Notice that the left side of our equation is negative at x=−1:
2^(−1) + (−1)³ = 0.5−1 = −0.5
At the same time, it is positive for x=1:
2^1 + (1)³ = 2 + 1 = 3
Considering the left side of the equation is a continuous function and taking into account that it is negative at x=−1 and positive at x=1, it is intuitively obvious that somewhere in interval [−1,1] our function must cross the value of 0. Therefore, the solution to our equation must lie inside the interval [−1,1].

If we want to evaluate the solution more precisely, let's take a midpoint of this interval, point x=0, and check the sign of a function at this point:
2^0 + (0)³ = 1
It is positive. So, the solution to an equation must be within a narrower interval [−1,0] because a continuous function on the left side of our equation takes negative value −0.5 at the left end (x=−1) of this interval and positive value 1 at the right end (x=0) of this interval.

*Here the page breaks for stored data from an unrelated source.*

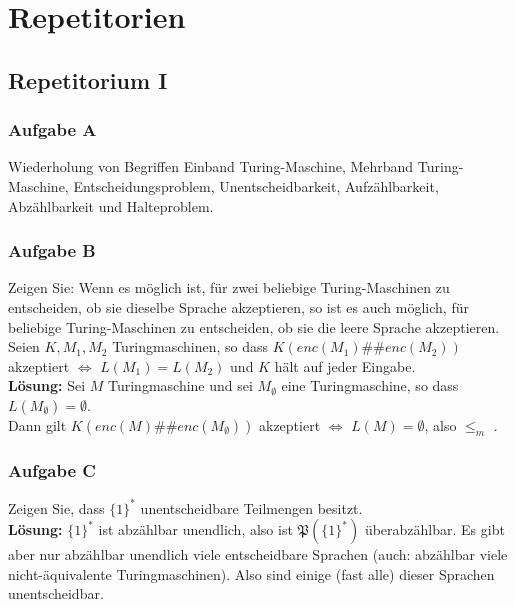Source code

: \section{Repetitorien}

\subsection{Repetitorium I}
\subsubsection*{Aufgabe A}
    Wiederholung von Begriffen Einband Turing-Maschine, Mehrband Turing-Maschine, Entscheidungsproblem, Unentscheidbarkeit, Aufzählbarkeit, Abzählbarkeit und Halteproblem.

\subsubsection*{Aufgabe B}
    Zeigen Sie: Wenn es möglich ist, für zwei beliebige Turing-Maschinen zu entscheiden, ob sie dieselbe Sprache akzeptieren, so ist es auch möglich, für beliebige Turing-Maschinen zu entscheiden, ob sie die leere Sprache akzeptieren. Seien $K, M_1, M_2$ Turingmaschinen, so dass $K(enc(M_1)\#\#enc(M_2))$ akzeptiert $\Leftrightarrow$ $L(M_1) = L(M_2)$ und $K$ hält auf jeder Eingabe. \\
    \textbf{Lösung:} Sei $M$ Turingmaschine und sei $M_\emptyset$ eine Turingmaschine, so dass $L(M_\emptyset) = \emptyset$. \\
    Dann gilt $K(enc(M)\#\#enc(M_\emptyset))$ akzeptiert $\Leftrightarrow$ $L(M) = \emptyset$, also  $\leq_m$ .

\subsubsection*{Aufgabe C}
    Zeigen Sie, dass $\{1\}^*$ unentscheidbare Teilmengen besitzt. \\
    \textbf{Lösung:} $\{1\}^*$ ist abzählbar unendlich, also ist $\mathfrak{P}(\{1\}^*)$ überabzählbar. Es gibt aber nur abzählbar unendlich viele entscheidbare Sprachen (auch: abzählbar viele nicht-äquivalente Turingmaschinen). Also sind einige (fast alle) dieser Sprachen unentscheidbar.

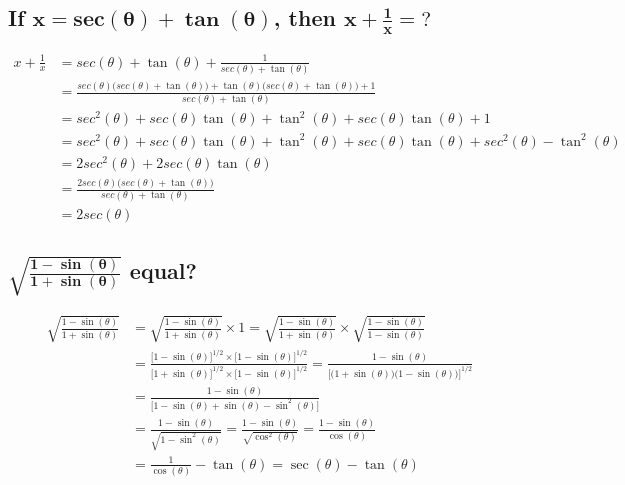 \documentclass{article}
\begin{document}
\subsection{If $\mathbf{x = sec(\theta) + \tan(\theta)}$, then $\mathbf{x + \frac{1}{x}=?}$}
\begin{align*}
    x + \frac{1}{x} &= sec(\theta) + \tan(\theta) + \frac{1}{sec(\theta) + \tan(\theta)} \\
                    &= \frac{sec(\theta)\Big(sec(\theta) + \tan(\theta)\Big) + \tan(\theta)\Big(sec(\theta) + \tan(\theta)\Big) + 1}{sec(\theta) + \tan(\theta)} \\
                    &= sec^2(\theta) + sec(\theta)\tan(\theta) + \tan^2(\theta) +  sec(\theta)\tan(\theta) + 1 \\
                    &= sec^2(\theta) + sec(\theta)\tan(\theta) + \tan^2(\theta) +  sec(\theta)\tan(\theta) + sec^2(\theta) - \tan^2(\theta) \\
                    &= 2sec^2(\theta) + 2sec(\theta)\tan(\theta) \\
                    &= \frac{2sec(\theta)\Big(sec(\theta) + \tan(\theta)\Big)}{sec(\theta) + \tan(\theta)} \\
                    &= 2sec(\theta)
\end{align*}

\subsection{$\mathbf{\sqrt{\frac{1-\sin(\theta)}{1+\sin(\theta)}}}$ equal?}
\begin{align*}
    \sqrt{\frac{1-\sin(\theta)}{1+\sin(\theta)}} &= \sqrt{\frac{1-\sin(\theta)}{1+\sin(\theta)}} \times 1 = \sqrt{\frac{1-\sin(\theta)}{1+\sin(\theta)}} \times \sqrt{\frac{1-\sin(\theta)}{1 - \sin(\theta)}} \\
    &= \frac{\Big[1 - \sin(\theta) \Big]^{1/2} \times \Big[1 - \sin(\theta) \Big]^{1/2}}{\Big[1 + \sin(\theta) \Big]^{1/2} \times \Big[1 - \sin(\theta) \Big]^{1/2}} = \frac{1-\sin(\theta)}{\Bigg[\Big(1+\sin(\theta)\Big) \Big(1-\sin(\theta)\Big)\Bigg]^{1/2}} \\
    &= \frac{1-\sin(\theta)}{\Big[1-\sin(\theta)+\sin(\theta)-\sin^2(\theta) \Big]} \\
    &= \frac{1-\sin(\theta)}{\sqrt{1-\sin^2(\theta)}} = \frac{1-\sin(\theta)}{\sqrt{\cos^2(\theta)}} = \frac{1-\sin(\theta)}{\cos(\theta)} \\
    &= \frac{1}{\cos(\theta)} - \tan(\theta) = \sec(\theta) - \tan(\theta)
\end{align*}
\end{document}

This process of dividing an interval in halves can be continued to get to a solution closer and closer. In practice, many algorithms of finding solutions to complicated equations are exactly as described here.

While we are interested in methodology of this approach, we are also interested in theoretical foundation of it.
Its base - Intermediate Value Theorem.

This theorem states:
If continuous function f(x) is defined on segment [a,b] and takes different values at the ends of this segment, f(a) ≠ f(b), then for any intermediate value C between f(a) and f(b) there is a point h between a and b, where function f(x) takes this intermediate value C.

Symbolically, for f(a) smaller than f(b), it looks like this:
∀C ∈ [f(a),f(b)] ⇒
⇒ ∃ h∈[a,b]: f(h) = C

Proof

The proof of this intuitively obvious theorem is not exactly straight forward and needs certain axiomatic foundation.
The main idea of this proof is based on the Completeness Axiom - the axiom that says that a set of real numbers is complete in the following sense.
Assume, there is a non-empty set of real numbers bounded from above.
Then Completeness Axiom states that there exists exactly one real least upper bound (called supremum) - a real number that is an upper bound and, at the same time, is less or equal to any other upper bound.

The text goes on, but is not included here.